● **Exercise aim**
The result should be every line in the data below that carries the string "norme".

● **Data to use**
- - -

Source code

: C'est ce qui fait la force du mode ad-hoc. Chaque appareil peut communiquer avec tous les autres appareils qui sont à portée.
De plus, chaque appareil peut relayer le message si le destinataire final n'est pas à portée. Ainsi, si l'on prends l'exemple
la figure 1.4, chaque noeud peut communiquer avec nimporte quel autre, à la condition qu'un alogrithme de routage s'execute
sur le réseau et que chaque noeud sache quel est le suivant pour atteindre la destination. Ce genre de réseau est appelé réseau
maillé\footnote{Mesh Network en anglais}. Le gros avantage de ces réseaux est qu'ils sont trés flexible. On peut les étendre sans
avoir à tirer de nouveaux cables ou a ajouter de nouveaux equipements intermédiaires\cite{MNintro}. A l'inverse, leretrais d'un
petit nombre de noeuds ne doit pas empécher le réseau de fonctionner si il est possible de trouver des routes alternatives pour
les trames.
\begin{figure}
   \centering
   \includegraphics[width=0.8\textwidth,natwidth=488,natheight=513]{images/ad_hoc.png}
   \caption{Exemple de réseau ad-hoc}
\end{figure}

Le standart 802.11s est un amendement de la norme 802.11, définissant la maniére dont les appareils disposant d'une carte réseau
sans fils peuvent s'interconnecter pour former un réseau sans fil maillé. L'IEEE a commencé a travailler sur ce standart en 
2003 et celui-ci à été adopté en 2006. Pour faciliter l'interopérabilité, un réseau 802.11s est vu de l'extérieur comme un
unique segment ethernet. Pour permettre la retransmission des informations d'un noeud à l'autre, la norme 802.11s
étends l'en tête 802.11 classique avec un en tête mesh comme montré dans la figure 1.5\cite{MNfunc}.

- - -

● **Task output**
Le standart 802.11s est un amendement de la norme 802.11, définissant la maniére dont les appareils disposant d'une carte réseau
unique segment ethernet. Pour permettre la retransmission des informations d'un noeud à l'autre, la norme 802.11s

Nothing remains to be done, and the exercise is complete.